To foster the Gospel through sanitation venture, the Shincheonji Church of Jesus Liberia’s (SCJ) volunteers, recently sanitized Du-Port Road Market.
Du-Port Market, situated at the intersection of roads that lead to Rehab Community, Red-light, Du-Port Road Intersection and Waterside, is a hub of transactions. The market is also opposite Shincheonji Church of Jesus Liberia branch headquarters.
Shincheonji is a Korean word that means “New Heaven and New Earth”, and SCJ is a Korean Church in South Korea.
The “Clean Du-Port Road Market Campaign” launch was to reawaken the church’s previous sanitation program, which operated few years but closed for administrative reason. The previous sanitation campaign, which was on every last Saturday of each month, started in 2021 and lasted to 2024. It had an impact on the entire Du-Port Road community and beyond.
“The previous clean-up campaign was done every last Saturday in a month. It went on for years and stopped,” Evangelist Fedesco Freeman, National Director of Shincheonji Church of Liberia, said. “It was not limited to Du-Port Road Market, but touched every part of the community. Through that we won souls and recruited students.”
SCJ Liberia runs a free Bible School, “Zion Christian Mission Center”, which operates in Montserrado County and Nimba County, and has graduated several students. The Bible school is flooded with students at every center, who thirst for the Word of God, especially for the actuality of the Book of Revelation.
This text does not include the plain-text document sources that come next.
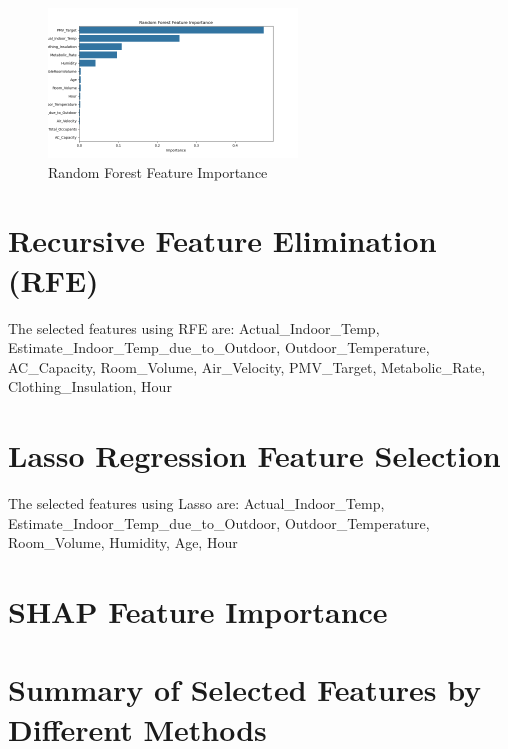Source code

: \documentclass{article}%
\begin{document}
%


\begin{figure}[h!]%
\centering%
\includegraphics[width=250px]{rf_feature_importance.png}%
\caption{Random Forest Feature Importance}%
\end{figure}

%
\section{Recursive Feature Elimination (RFE)}%
\label{sec:RecursiveFeatureElimination(RFE)}%

%
The selected features using RFE are: Actual\_Indoor\_Temp, Estimate\_Indoor\_Temp\_due\_to\_Outdoor, Outdoor\_Temperature, AC\_Capacity, Room\_Volume, Air\_Velocity, PMV\_Target, Metabolic\_Rate, Clothing\_Insulation, Hour%
\section{Lasso Regression Feature Selection}%
\label{sec:LassoRegressionFeatureSelection}%

%
The selected features using Lasso are: Actual\_Indoor\_Temp, Estimate\_Indoor\_Temp\_due\_to\_Outdoor, Outdoor\_Temperature, Room\_Volume, Humidity, Age, Hour%
\section{SHAP Feature Importance}%
\label{sec:SHAPFeatureImportance}%

%
\section{Summary of Selected Features by Different Methods}%
\label{sec:SummaryofSelectedFeaturesbyDifferentMethods}%
\end{document}
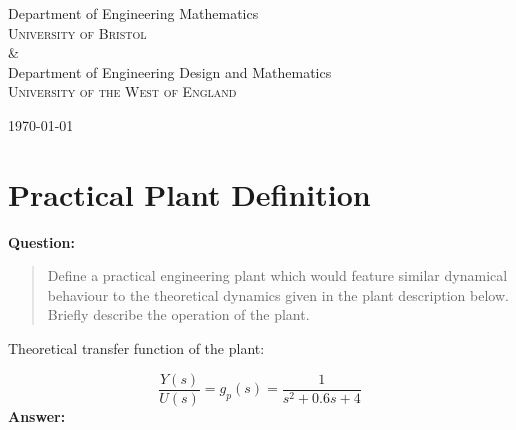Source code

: \documentclass[12pt, oneside]{article}
\begin{document}
\begin{titlepage}
\begin{center}
        \vspace{10mm}
        {\large Department of Engineering Mathematics\\
        \textsc{University of Bristol}}
        \\
        \&
        \\
        {\large Department of Engineering Design and Mathematics\\
        \textsc{University of the West of England}}\\

        \vspace{0.8cm}
 
        \vspace{0.8cm}
        \today
        
    \end{center}
    
\end{titlepage}

\tableofcontents
\pagebreak

\section{Practical Plant Definition}



\textbf{Question:} 
\begin{quote}
Define a practical engineering plant which would feature similar dynamical behaviour to the theoretical dynamics given in the plant description below. Briefly describe the operation of the plant.
\end{quote}

Theoretical transfer function of the plant:

\begin{equation}
    \frac{Y(s)}{U(s)} = g_{p}(s) = \frac{1}{s^{2}+0.6s+4}
\end{equation}
\textbf{Answer:}
\vspace{0.5cm}
\end{document}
SCJ, founded 1960 in Korea by the Promised Pastor, has made South Korea one of the world’s greatest countries, and is making headway with the “revealed Word” worldwide, according to Evangelist Freeman. “Through this organization, we can collectively work together and make Liberia great as South Korea is,” he added.
There was a huge turnout of volunteer members of SCJ Liberia during the launch of the clean-up campaign of the Du-Port Road Market on the first Saturday of February 2026. Volunteers wore yellow T-shirts and were seen with brooms sweeping, raking and putting the garbage in wheelbarrows, and dumping it in large black polythene bags for disposal.
The marketers and SCJ’s sanitation team collectively worked and gave the market a facelift, as marketers praised the organization for the initiative and said it was their first time seeing a church or a Godly organization carrying out clean-up campaign in the market since it was constructed by former President George M. Weah.
SCJ Liberia and the Bible School are fully sponsored by South Korea, which is the headquarters of SCJ worldwide.
In a related development, the current first Saturday clean-up campaign launched for SCJ has gained momentum because it is a sanitation initiative proposal proffered by former Monrovia City Mayor Mary Broh during the administration of former President Ellen Johnson-Sirleaf to give Monrovia and its environs a facelift. It is being implemented by Liberians and foreign nationals nationwide. However, SCJ uses the sanitation exercise for evangelism, publicity of the free Bible School enrollment, and so on.
Paynesville City, where SCJ is located, lacks a garbage disposal area, but according to Evangelist Freeman, SCJ often pays a community-based organization that disposes its garbage monthly.
Meanwhile, the regular clean-up campaign exercise will continue with evangelism, SCJ’s aim and goal for Liberia and the world at large, enrolment publicity of the Bible school and the execution of the adage, “cleanliness is next to godliness”.